Olivia Luk, a lawyer at Niro, Haller & Niro in Chicago who argued Copper’s appeal on May 6, declined to comment. Copper was started by Jack Copper, who made 2,000 devices based on his invention before going out of business, she said.

Nintendo Bloodied

It isn’t always the patent owner that gets bloodied. Nintendo lost a jury verdict in March in a case brought by a former Sony Corp. engineer over three-dimensional images in Nintendo’s 3DS system. Nintendo is seeking to have the $30.2 million verdict overturned.
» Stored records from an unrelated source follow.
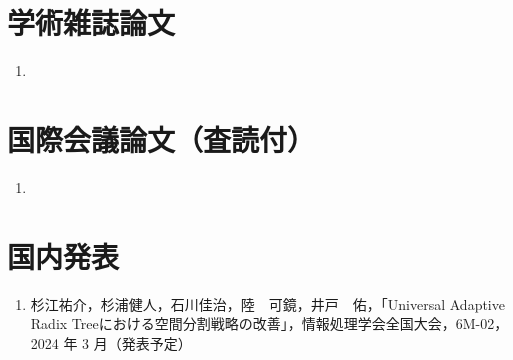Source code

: 
\publications

\section*{学術雑誌論文}

\begin{enumerate}
  \item
\end{enumerate}



\section*{国際会議論文（査読付）}

\begin{enumerate}
  \item
\end{enumerate}



\section*{国内発表}

\begin{enumerate}
  \item 杉江祐介，杉浦健人，石川佳治，陸　可鏡，井戸　佑，「Universal Adaptive Radix Treeにおける空間分割戦略の改善」，情報処理学会全国大会，6M-02，2024 年 3 月（発表予定）
\end{enumerate}
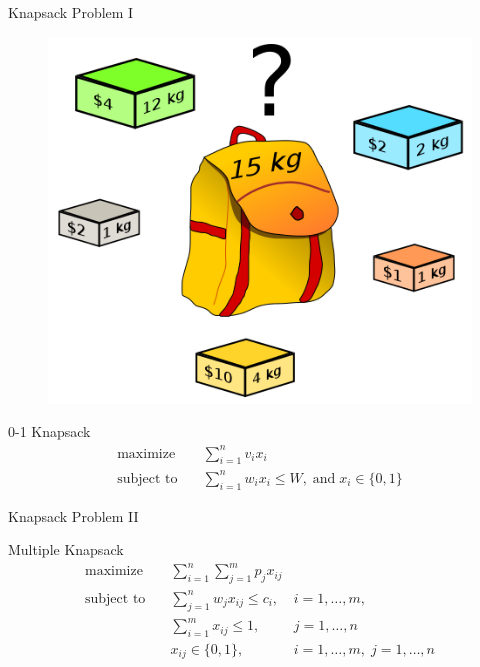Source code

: \documentclass[10pt,utf8,presentation]{beamer}
\begin{document}
\begin{frame}{Knapsack Problem I}

 
\begin{figure}
\includegraphics[scale=0.3]{fig/knapsack.png}
\end{figure}


\begin{block}{0-1 Knapsack}
  \begin{equation*}
    \begin{aligned}
      \text{maximize} & \quad \sum_{i=1}^{n} v_{i} x_{i} \\
      \text{subject to} & \quad \sum_{i=1}^{n} w_i x_{i} \leq W, \; \text{and} \; x_i \in \{0, 1\} 
    \end{aligned}
    \end{equation*}

\end{block}
\end{frame}


\begin{frame}{Knapsack Problem II}
 
\begin{block}{Multiple Knapsack}
  \begin{equation*}
    \begin{aligned}
      \text{maximize} & \quad \sum_{i=1}^{n} \sum_{j=1}^{m} p_{j} x_{ij} \\
      \text{subject to} & \quad \sum_{j=1}^{n} w_j x_{ij} \leq c_i, & i=1, \ldots, m, \\
      & \quad \sum_{i=1}^{m} x_{ij} \leq 1, & j = 1, \ldots, n \\
      & \quad x_{ij} \in \{0,1\}, & i=1, \ldots, m, \; j = 1, \ldots, n
    \end{aligned}
    \end{equation*}

\end{block}
\end{frame}
\end{document}

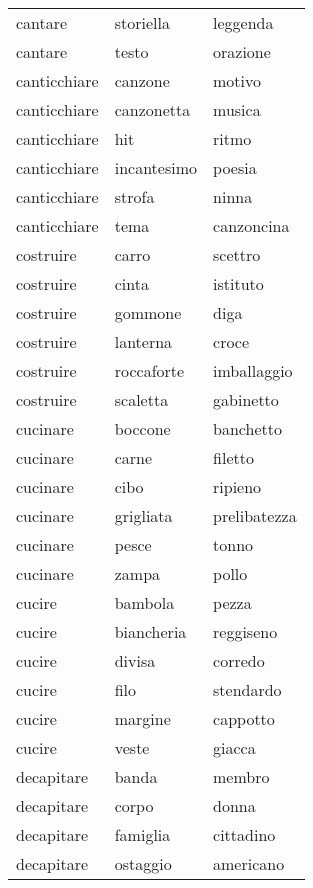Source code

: \begin{longtable}{l|ll}
cantare        & storiella     & leggenda     \\
cantare        & testo         & orazione     \\
canticchiare   & canzone       & motivo       \\
canticchiare   & canzonetta    & musica       \\
canticchiare   & hit           & ritmo        \\
canticchiare   & incantesimo   & poesia       \\
canticchiare   & strofa        & ninna        \\
canticchiare   & tema          & canzoncina   \\
costruire      & carro         & scettro      \\
costruire      & cinta         & istituto     \\
costruire      & gommone       & diga         \\
costruire      & lanterna      & croce        \\
costruire      & roccaforte    & imballaggio  \\
costruire      & scaletta      & gabinetto    \\
cucinare       & boccone       & banchetto    \\
cucinare       & carne         & filetto      \\
cucinare       & cibo          & ripieno      \\
cucinare       & grigliata     & prelibatezza \\
cucinare       & pesce         & tonno        \\
cucinare       & zampa         & pollo        \\
cucire         & bambola       & pezza        \\
cucire         & biancheria    & reggiseno    \\
cucire         & divisa        & corredo      \\
cucire         & filo          & stendardo    \\
cucire         & margine       & cappotto     \\
cucire         & veste         & giacca       \\
decapitare     & banda         & membro       \\
decapitare     & corpo         & donna        \\
decapitare     & famiglia      & cittadino    \\
decapitare     & ostaggio      & americano    \\

\end{longtable}
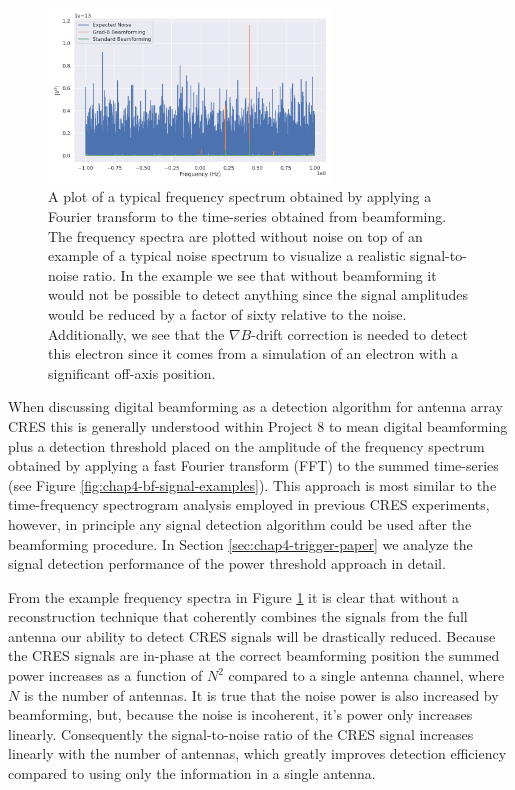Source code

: \begin{figure}[htbp]
    \centering
    \includegraphics[width=0.67\textwidth]{figs/Chapter-4/220304_example_power_spectrum_gradb_vs_noise_vs_standard_bf.png}
    \caption{A plot of a typical frequency spectrum obtained by applying a Fourier transform to the time-series obtained from beamforming. The frequency spectra are plotted without noise on top of an example of a typical noise spectrum to visualize a realistic signal-to-noise ratio. In the example we see that without beamforming it would not be possible to detect anything since the signal amplitudes would be reduced by a factor of sixty relative to the noise. Additionally, we see that the $\nabla B$-drift correction is needed to detect this electron since it comes from a simulation of an electron with a significant off-axis position. }
    \label{fig:chap4-bf-signal-example}
\end{figure}

When discussing digital beamforming as a detection algorithm for antenna array CRES this is generally understood within Project 8 to mean digital beamforming plus a detection threshold placed on the amplitude of the frequency spectrum obtained by applying a fast Fourier transform (FFT) to the summed time-series (see Figure \ref{fig:chap4-bf-signal-examples}). This approach is most similar to the time-frequency spectrogram analysis employed in previous CRES experiments, however, in principle any signal detection algorithm could be used after the beamforming procedure. In Section \ref{sec:chap4-trigger-paper} we analyze the signal detection performance of the power threshold approach in detail.

From the example frequency spectra in Figure \ref{fig:chap4-bf-signal-example} it is clear that without a reconstruction technique that coherently combines the signals from the full antenna our ability to detect CRES signals will be drastically reduced. Because the CRES signals are in-phase at the correct beamforming position the summed power increases as a function of $N^2$ compared to a single antenna channel, where $N$ is the number of antennas. It is true that the noise power is also increased by beamforming, but, because the noise is incoherent, it's power only increases linearly. Consequently the signal-to-noise ratio of the CRES signal increases linearly with the number of antennas, which greatly improves detection efficiency compared to using only the information in a single antenna.


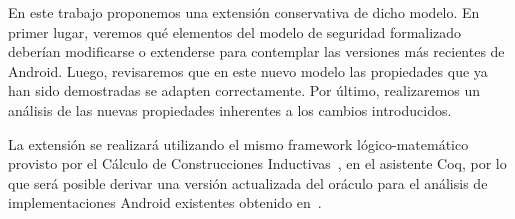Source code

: En este trabajo proponemos una extensión conservativa de dicho modelo. En primer
lugar, veremos qué elementos del modelo de seguridad formalizado deberían
modificarse o extenderse para contemplar las versiones más recientes de Android.
Luego, revisaremos que en este nuevo modelo las propiedades que ya han sido
demostradas se adapten correctamente. Por último, realizaremos un análisis de
las nuevas propiedades inherentes a los cambios introducidos.

La extensión se realizará utilizando el mismo framework lógico-matemático
provisto por el Cálculo de Construcciones Inductivas~\cite{coqart, coquand:88},
en el asistente Coq, por lo que será posible derivar una versión actualizada del
oráculo para el análisis de implementaciones Android existentes obtenido en~\cite{fgorostiaga}.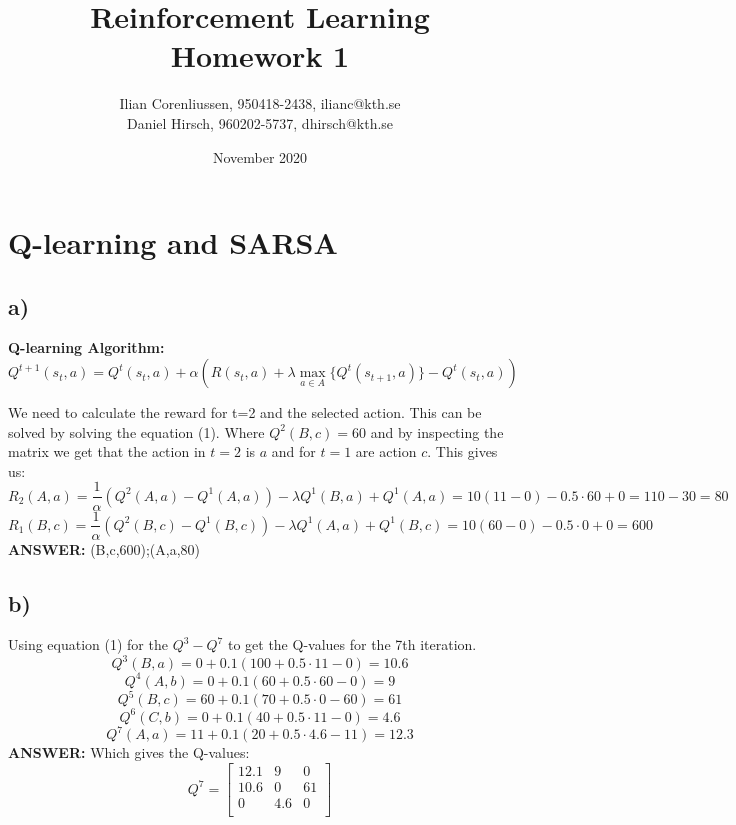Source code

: \documentclass{article}
\title{Reinforcement Learning\\
       Homework 1}
\author{Ilian Corenliussen, 950418-2438, ilianc@kth.se\\ 
        Daniel Hirsch, 960202-5737, dhirsch@kth.se}
\date{November 2020}
\begin{document}
\maketitle

\section{Q-learning and SARSA}
\subsection*{a)}
\textbf{Q-learning Algorithm:} \begin{equation}
 Q^{t+1}(s_t,a) = Q^t(s_t,a) + \alpha \left(R(s_t,a) + \lambda \max_{a \in A}\{Q^t(s_{t+1}, a)\} - Q^t(s_t,a) \right)\end{equation}

We need to calculate the reward for t=2 and the selected action. This can be solved by solving the equation (1). Where $Q^2(B,c)=60$ and by inspecting the matrix we get that the action in $t=2$ is $a$ and for $t=1$ are action $c$. This gives us:
\begin{equation*}
    R_2(A,a) =  \frac{1}{\alpha}(Q^{2}(A,a) - Q^1(A,a) ) - \lambda Q^1(B, a) + Q^1(A,a) = 10( 11 - 0) - 0.5\cdot60 + 0 = 110-30= 80
\end{equation*}
\begin{equation*}
    R_1(B,c) =  \frac{1}{\alpha}(Q^{2}(B,c) - Q^1(B,c) ) - \lambda Q^1(A, a) + Q^1(B, c) = 10( 60 - 0) - 0.5\cdot 0 + 0 = 600
\end{equation*}
\textbf{ANSWER:} (B,c,600);(A,a,80)

\subsection*{b)}
Using equation (1) for the $Q^3-Q^7$ to get the Q-values for the 7th iteration.
\begin{equation*}
     Q^{3}(B,a) = 0 + 0.1(100 + 0.5\cdot11 - 0 ) = 10.6
\end{equation*}
\begin{equation*}
     Q^{4}(A,b) = 0 + 0.1(60 + 0.5\cdot60 - 0 ) = 9
\end{equation*}
\begin{equation*}
     Q^{5}(B,c) = 60 + 0.1(70 + 0.5\cdot0 -60 ) = 61
\end{equation*}
\begin{equation*}
     Q^{6}(C,b) = 0 + 0.1(40 + 0.5\cdot11 - 0 ) = 4.6
\end{equation*}
\begin{equation*}
     Q^{7}(A,a) = 11 + 0.1(20 + 0.5\cdot4.6 -11 ) = 12.3
\end{equation*}
\textbf{ANSWER:} Which gives the Q-values:
\begin{equation*}
    Q^7=
    \left[
    \begin{array}{ccc}
         12.1 & 9 & 0 \\
         10.6 & 0 & 61 \\
         0 & 4.6 & 0 \\
    \end{array}
    \right]
\end{equation*}
\end{document}
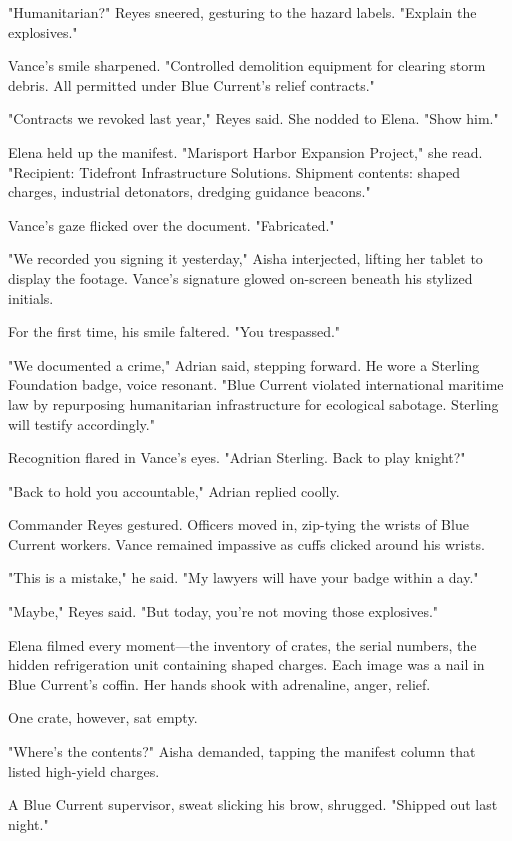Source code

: "Humanitarian?" Reyes sneered, gesturing to the hazard labels. "Explain the explosives."

Vance's smile sharpened. "Controlled demolition equipment for clearing storm debris. All permitted under Blue Current's relief contracts."

"Contracts we revoked last year," Reyes said. She nodded to Elena. "Show him."

Elena held up the manifest. "Marisport Harbor Expansion Project," she read. "Recipient: Tidefront Infrastructure Solutions. Shipment contents: shaped charges, industrial detonators, dredging guidance beacons."

Vance's gaze flicked over the document. "Fabricated."

"We recorded you signing it yesterday," Aisha interjected, lifting her tablet to display the footage. Vance's signature glowed on-screen beneath his stylized initials.

For the first time, his smile faltered. "You trespassed."

"We documented a crime," Adrian said, stepping forward. He wore a Sterling Foundation badge, voice resonant. "Blue Current violated international maritime law by repurposing humanitarian infrastructure for ecological sabotage. Sterling will testify accordingly."

Recognition flared in Vance's eyes. "Adrian Sterling. Back to play knight?"

"Back to hold you accountable," Adrian replied coolly.

Commander Reyes gestured. Officers moved in, zip-tying the wrists of Blue Current workers. Vance remained impassive as cuffs clicked around his wrists.

"This is a mistake," he said. "My lawyers will have your badge within a day."

"Maybe," Reyes said. "But today, you're not moving those explosives."

Elena filmed every moment—the inventory of crates, the serial numbers, the hidden refrigeration unit containing shaped charges. Each image was a nail in Blue Current's coffin. Her hands shook with adrenaline, anger, relief.

One crate, however, sat empty.

"Where's the contents?" Aisha demanded, tapping the manifest column that listed high-yield charges.

A Blue Current supervisor, sweat slicking his brow, shrugged. "Shipped out last night."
In 2010, it won a reversal of a $21 million judgment in a case it lost over game controllers.

“Nintendo is very pleased,” the company said in a statement about yesterday’s ruling.

“Nintendo has a passionate tradition of developing innovative products while respecting the intellectual-property rights of others,” Richard Medway, Nintendo of America’s general counsel, said in a statement following its May 13 victory against Motiva LLC, a patent holder.

“We vigorously defend patent lawsuits when we firmly believe that we have not infringed,” he said.

Two other licensing companies are trying to revive infringement claims they lost to Nintendo. The appeals court in Washington heard arguments last month in a dispute involving computer memory and is set for a June 6 hearing over video-game control technology. In the latter case, Nintendo also was awarded almost $236,100 in legal fees against the patent owner.

Overstock, Newegg

Overstock and Newegg, based in City of Industry, California, won a May 15 appeals court decision in Washington that invalidated an Alcatel-Lucent SA patent on online shopping. In a separate e-commerce patent case, Newegg won a January ruling over claims asserted against it, as well as companies such as Oracle Corp. and EBay Inc.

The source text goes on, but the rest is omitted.